La situación sanitaria derivada por la pandemia ha implicado un cambio en los estándares en lo que dice relación con las medidas de higiene y seguridad.

Dicho aspecto no solo ha implicado una modificación en el alcance de las acciones de promoción y protección que debe ejecutar el empleador para proteger eficazmente la vida y salud de los trabajadores, sino que, a su turno, la exigencia de medidas de auto cuidado por parte de estos tendientes a resguardar su propia salud, la de sus compañeros trabajadores, de clientes y proveedores.

Es en este contexto en que la sentencia que comentamos dice relación con la infracción que conlleva el no respeto de las medidas de seguridad implementadas por el empleador y de qué manera aquello puede traducirse en un incumplimiento contractual que dé lugar a la procedencia de un despido.

El caso dice relación con lo resuelto por el Tribunal Superior de Justicia de Cantabria (recurso N°241/2021 de fecha 11 de mayo de 2021) quien conoció de un conflicto derivado del no cumplimiento de las normas relacionadas al uso de mascarilla.

En efecto, se trataba de una trabajadora que prestaba servicios que decían relación con la atención directa de clientes, contexto en el cual la empresa elaboró normas de cuidado por parte del área de prevención de riesgos laborales siguiendo a su turno las recomendaciones de la autoridad sanitaria.

Así las cosas, la mencionada trabajadora se encontraba utilizando de manera incorrecta la mascarilla (por debajo de la nariz) oportunidad en la cual una clienta le hace ver esta situación respondiendo la dependiente de mala forma expresándole “si no te gusta te vas. Si quieres lo arreglamos en la calle, sin uniforme”.

Por lo anterior, la controversia consiste en establecer si el incumplimiento de medida de seguridad, en el contexto sanitario actual, consiste en una infracción que haga procedente el despido.

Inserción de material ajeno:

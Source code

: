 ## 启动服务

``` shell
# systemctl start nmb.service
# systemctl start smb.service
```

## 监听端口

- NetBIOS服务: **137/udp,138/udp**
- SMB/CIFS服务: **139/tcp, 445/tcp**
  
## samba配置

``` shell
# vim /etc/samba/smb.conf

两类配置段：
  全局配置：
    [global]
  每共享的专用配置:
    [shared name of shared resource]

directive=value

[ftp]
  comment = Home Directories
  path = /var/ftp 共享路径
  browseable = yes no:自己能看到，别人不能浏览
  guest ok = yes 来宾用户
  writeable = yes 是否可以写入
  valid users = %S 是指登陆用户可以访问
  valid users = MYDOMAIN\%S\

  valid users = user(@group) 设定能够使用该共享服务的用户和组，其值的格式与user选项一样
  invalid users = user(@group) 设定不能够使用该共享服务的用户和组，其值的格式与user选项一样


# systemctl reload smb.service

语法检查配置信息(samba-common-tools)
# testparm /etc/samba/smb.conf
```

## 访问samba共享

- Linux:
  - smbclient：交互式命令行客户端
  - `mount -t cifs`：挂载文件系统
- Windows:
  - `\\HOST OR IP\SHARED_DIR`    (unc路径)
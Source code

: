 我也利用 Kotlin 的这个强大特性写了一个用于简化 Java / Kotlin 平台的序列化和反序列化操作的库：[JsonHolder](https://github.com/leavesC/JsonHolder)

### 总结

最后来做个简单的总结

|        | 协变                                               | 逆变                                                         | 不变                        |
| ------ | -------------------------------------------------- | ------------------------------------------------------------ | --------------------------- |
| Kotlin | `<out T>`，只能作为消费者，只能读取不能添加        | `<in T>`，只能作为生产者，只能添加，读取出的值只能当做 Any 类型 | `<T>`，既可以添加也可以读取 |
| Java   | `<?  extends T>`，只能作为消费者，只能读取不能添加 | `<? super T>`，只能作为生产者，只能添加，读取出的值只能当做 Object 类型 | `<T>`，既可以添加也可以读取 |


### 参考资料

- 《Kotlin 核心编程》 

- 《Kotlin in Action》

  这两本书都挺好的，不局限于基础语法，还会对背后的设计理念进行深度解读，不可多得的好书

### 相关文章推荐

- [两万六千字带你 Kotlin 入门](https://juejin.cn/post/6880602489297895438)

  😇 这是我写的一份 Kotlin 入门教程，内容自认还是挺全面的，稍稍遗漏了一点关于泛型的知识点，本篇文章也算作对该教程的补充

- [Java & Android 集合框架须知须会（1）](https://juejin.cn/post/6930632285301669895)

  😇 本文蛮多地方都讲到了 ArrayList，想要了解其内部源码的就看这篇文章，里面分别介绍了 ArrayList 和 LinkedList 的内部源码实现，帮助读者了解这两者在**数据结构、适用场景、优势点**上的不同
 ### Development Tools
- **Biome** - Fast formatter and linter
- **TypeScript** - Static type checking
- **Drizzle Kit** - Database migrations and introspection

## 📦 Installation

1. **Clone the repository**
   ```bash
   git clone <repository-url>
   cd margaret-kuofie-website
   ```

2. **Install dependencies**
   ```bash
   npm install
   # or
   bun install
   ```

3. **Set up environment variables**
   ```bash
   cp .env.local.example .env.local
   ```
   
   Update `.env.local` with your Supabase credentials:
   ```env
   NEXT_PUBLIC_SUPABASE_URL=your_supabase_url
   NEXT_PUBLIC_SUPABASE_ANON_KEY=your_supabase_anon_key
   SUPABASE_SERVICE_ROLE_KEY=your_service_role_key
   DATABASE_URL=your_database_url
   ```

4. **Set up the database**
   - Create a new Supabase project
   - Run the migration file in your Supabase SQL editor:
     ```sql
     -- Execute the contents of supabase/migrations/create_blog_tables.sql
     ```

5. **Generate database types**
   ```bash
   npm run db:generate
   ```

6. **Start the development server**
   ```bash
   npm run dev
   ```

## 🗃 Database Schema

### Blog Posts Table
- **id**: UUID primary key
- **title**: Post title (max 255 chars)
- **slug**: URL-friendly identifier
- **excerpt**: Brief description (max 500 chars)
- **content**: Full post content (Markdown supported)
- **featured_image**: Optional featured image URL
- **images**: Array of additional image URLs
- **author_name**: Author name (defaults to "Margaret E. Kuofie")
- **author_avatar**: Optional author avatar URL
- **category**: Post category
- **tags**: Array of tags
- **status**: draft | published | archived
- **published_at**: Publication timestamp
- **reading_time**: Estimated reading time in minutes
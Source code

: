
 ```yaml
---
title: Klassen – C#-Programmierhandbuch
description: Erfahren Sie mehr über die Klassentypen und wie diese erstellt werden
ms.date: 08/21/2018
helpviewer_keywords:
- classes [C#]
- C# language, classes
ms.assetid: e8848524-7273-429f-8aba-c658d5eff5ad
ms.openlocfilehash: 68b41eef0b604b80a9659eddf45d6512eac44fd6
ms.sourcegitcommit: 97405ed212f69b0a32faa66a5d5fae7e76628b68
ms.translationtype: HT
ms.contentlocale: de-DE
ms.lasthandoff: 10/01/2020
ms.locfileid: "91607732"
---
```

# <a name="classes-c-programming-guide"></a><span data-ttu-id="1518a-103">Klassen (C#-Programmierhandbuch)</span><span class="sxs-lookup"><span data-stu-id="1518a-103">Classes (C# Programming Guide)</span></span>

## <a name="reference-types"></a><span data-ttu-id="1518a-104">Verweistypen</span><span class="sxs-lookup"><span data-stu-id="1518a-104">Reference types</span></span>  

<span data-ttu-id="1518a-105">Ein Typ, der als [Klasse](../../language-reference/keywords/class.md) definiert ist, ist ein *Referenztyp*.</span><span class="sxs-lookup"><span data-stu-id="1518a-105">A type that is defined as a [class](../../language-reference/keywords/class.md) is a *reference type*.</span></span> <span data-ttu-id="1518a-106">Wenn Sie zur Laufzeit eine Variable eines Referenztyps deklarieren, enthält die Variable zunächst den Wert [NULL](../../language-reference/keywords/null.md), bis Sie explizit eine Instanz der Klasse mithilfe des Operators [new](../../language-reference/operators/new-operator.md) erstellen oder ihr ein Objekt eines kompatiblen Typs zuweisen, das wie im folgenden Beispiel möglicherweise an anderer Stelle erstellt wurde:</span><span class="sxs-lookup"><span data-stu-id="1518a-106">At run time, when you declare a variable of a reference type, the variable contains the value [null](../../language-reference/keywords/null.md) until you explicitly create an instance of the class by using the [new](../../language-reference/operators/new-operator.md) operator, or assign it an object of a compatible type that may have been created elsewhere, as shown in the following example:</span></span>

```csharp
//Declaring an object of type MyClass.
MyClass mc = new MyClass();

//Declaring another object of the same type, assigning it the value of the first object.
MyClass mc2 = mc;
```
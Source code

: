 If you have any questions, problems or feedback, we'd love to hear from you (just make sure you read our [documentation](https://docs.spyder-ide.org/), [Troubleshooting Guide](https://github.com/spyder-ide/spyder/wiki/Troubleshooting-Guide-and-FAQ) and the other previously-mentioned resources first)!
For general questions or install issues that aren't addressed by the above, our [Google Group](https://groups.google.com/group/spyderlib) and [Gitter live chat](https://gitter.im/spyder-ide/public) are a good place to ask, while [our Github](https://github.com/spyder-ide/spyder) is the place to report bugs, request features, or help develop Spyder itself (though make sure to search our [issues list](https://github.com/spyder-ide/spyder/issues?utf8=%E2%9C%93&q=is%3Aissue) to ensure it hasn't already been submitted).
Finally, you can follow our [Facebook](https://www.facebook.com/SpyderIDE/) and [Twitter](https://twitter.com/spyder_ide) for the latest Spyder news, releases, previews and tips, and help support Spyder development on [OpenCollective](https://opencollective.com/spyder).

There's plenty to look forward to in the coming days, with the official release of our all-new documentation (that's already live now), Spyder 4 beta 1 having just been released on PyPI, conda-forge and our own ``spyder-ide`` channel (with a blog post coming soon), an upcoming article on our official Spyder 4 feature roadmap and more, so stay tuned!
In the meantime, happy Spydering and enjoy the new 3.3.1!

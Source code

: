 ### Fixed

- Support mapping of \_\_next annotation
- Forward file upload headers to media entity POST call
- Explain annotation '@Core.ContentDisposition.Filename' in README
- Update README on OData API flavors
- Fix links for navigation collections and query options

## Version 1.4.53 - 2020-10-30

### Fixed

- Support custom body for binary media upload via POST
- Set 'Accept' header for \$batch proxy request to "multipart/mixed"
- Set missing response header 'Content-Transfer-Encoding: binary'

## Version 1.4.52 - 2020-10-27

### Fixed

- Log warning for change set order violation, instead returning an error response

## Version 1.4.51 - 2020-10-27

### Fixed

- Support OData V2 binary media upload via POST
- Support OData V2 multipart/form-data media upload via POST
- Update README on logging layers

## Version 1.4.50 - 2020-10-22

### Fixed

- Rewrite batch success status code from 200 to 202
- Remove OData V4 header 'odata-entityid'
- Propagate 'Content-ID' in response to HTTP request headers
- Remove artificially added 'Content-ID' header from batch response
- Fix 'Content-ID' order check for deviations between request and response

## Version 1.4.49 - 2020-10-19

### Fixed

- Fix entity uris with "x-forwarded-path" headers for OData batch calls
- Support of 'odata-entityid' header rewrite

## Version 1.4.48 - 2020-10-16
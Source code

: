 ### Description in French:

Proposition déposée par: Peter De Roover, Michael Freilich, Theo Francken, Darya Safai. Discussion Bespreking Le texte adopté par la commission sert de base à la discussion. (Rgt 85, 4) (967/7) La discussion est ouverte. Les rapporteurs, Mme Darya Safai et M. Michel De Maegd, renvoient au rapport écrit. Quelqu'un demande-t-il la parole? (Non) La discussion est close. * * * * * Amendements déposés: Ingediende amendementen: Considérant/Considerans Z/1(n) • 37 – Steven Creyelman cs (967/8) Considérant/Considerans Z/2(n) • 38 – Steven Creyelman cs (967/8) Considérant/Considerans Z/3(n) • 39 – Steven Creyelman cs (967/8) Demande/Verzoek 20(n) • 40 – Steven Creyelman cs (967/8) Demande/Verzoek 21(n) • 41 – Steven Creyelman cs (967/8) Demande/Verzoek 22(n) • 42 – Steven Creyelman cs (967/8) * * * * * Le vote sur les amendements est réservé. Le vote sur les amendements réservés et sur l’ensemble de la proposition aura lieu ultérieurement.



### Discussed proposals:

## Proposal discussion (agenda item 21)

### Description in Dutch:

Sobre ello, el tribunal expresa que “así, tanto el incumplimiento de normas de prevención conocidas y a las que fue expresamente requerida, como las expresiones y tono con que las vierte frente a clienta en presencia de su superior, (…) , no son reflejo de meras posturas enfrentadas más o menos enconadas, de la trabajadora y su superior o clienta, sino de una verdadera falta de respeto a superiores jerárquicos y clientela de la empresa; e, incumplimiento de órdenes en materia de seguridad y salud en el trabajo relevantes”.

Continúa,en lo que constituye una actividad normal de quien dirige las actuaciones de la plantilla de la demandada en el marco de unas normas sanitarias específicas, propias del COVID-19, con la finalidad de protección sanitaria de la propia trabajadora, sus restantes compañeros y clientela, con grave riesgo de salud; pero, también, de negocio que obligan a su cumplimiento por la empleada”.

Se trata de un interesante pronunciamiento por cuanto analiza los estándares de cumplimiento de medidas de seguridad, y su necesario acatamiento, siendo irrelevante para ello la procedencia de un perjuicio directo en atención a que lo que se reprocha es el riesgo creado.